The A’s Way on Opening Day? Grinding past long odds and several missing men

San Francisco Chronicle
 
The A’s Way on Opening Day? Grinding past long odds and several missing men

New A’s manager Mark Kotsay said it in passing before Monday night’s home opener, a 5-1 victory over the Orioles, and I just had to ask a couple of follow-up questions.

“Did you just say the A’s Way?”

“The A’s Way, yeah.”

“What exactly is the A’s Way?”

“The A’s Way is to grind it out. It’s to not focus on what we don’t have but what we do have, and what we have is each other. We have a unit here that believes in each other.”

I hadn’t heard this from any other manager, either Tony La Russa or Bob Melvin or anyone in between, but here was Kotsay, sitting in the home dugout at the Coliseum, awaiting his first home game as a big-league manager, and proudly proclaiming his team does things its own certain way.

Well, he’s right about that. When the owner slashes payroll to a minimum, takes forever trying to build a ballpark and threatens to relocate a proud franchise, it’s necessary to pivot when figuring out things internally.

Kotsay wasn’t referring to John Fisher as much as the overall environment of A’s baseball, the cyclical rebuilding processes and the stadium issue that’s at the core of it all. On that front, not much has changed since Kotsay manned the outfield for the 2004-07 A’s.

“That’s kind of what formed when I was here, maybe even before I was here,” he said, “that we’re not caught up in the outside amenities per se. We may not have the largest crowds, but it doesn’t bother us. We’re going to go out and play baseball and be together and have fun doing it.”

It’s an intriguing and intelligent way of looking at it from someone who knows the organization inside and out, not just as a player but a longtime coach who got his first crack at managing after Melvin left for San Diego.

There’s no other choice, really, not after a particularly fan-unfriendly offseason that included the trades of Matt Olson, Matt Chapman, Chris Bassitt and Sean Manaea, significant ticket price hikes and irritating comments from team President Dave Kaval, who continues to play his Las Vegas card.

Despite it all, no fans are more faithful than A’s fans. A small but lively crowd of 17,503 showed for Monday’s home opener — which featured 4 ⅔ hitless innings from Frankie Montas, two tremendous tags at the plate by Sean Murphy (with assists from Billy McKinney and Seth Brown) and run-scoring hits by Cristian Pache and Sheldon Neuse in the four-run sixth — and give those fans credit for not giving up despite all the reasons they could list.

“I started coming here when I was 3 years old with Eck, the Bash Brothers and them,” said James Doehle, who was sipping a whiskey ginger at the Bulleit Distilling Co., just behind home plate. “It’s the same dumpster fire of a Coliseum, but we’ve always had guys who play their heart out.”

Erin O’Rourke, who was sitting with Doehle, had season tickets in her family the past five or six seasons but didn’t re-up. “I don’t like the direction this is going, but we’re not going to miss this,” she said of the opener.

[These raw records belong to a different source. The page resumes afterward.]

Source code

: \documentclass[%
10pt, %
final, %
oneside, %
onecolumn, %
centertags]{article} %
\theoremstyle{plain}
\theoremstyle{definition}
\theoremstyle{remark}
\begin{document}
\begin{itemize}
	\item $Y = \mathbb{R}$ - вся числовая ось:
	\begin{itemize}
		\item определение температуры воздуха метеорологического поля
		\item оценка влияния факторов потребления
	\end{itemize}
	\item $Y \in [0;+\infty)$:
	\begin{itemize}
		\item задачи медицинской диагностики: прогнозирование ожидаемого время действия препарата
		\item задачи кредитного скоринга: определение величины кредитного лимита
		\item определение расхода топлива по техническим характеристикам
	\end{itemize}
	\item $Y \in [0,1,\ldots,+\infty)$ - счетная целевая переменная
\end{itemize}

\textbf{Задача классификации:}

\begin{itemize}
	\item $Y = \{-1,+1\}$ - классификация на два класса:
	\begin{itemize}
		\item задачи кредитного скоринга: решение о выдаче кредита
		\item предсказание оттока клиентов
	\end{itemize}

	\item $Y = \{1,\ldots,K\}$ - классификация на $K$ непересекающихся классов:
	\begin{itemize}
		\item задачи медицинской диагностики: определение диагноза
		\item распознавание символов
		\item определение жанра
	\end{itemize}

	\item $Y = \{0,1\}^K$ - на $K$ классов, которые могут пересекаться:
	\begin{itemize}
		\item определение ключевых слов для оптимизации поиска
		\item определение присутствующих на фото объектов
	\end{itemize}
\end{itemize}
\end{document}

Both Dublin residents were thrilled with their team’s impressive start; Monday’s win followed a 5-5 trip through Philadelphia, Tampa Bay and Toronto. The A’s came home MLB leaders in runs scored and hitting with runners in scoring position.

However, because the A’s are the A’s, they’re seven players down. We’re not talking about the core members who were traded. We’re talking about players scratched from the roster for COVID-19-related issues.

If fans came to see the remaining recognizable players, well, Jed Lowrie, Chad Pinder and Lou Trivino were among the no-shows because of the virus. Monday’s lineup included just four players who were A’s in 2021: Tony Kemp, Elvis Andrus, Murphy and Brown.

“The times we’re living in,” said Murphy, the catcher and an A’s “veteran” with just 193 big-league games to his name. “It’s a cliche, but it’s next man up. I think a lot of these players will surprise people with how well they produce this year. Maybe the fans don’t know who they are or much about them, but they will know them throughout the season.”

One is Pache, a five-tool center fielder acquired from Atlanta in the Olson trade who’s winning games with his bat and glove. Another is Kevin Smith, a third baseman who arrived from Toronto in the Chapman deal.

There’s no reason Kotsay’s A’s Way can’t gain momentum. Decades ago, there was the Dodgers Way and Orioles Way, which were about sound fundamentals through the farm systems that translated to success at the big-league level, and there was a Giants Way under former owner Bill Neukom, but that didn’t last long.

Now we’ve got the A’s Way, which is about persevering despite long odds.

“Be patient. Watch us,” Kotsay said. “We’re going to play with an energy and a fight. We’re going to compete to win.”

As always, loyal A’s fans will be watching.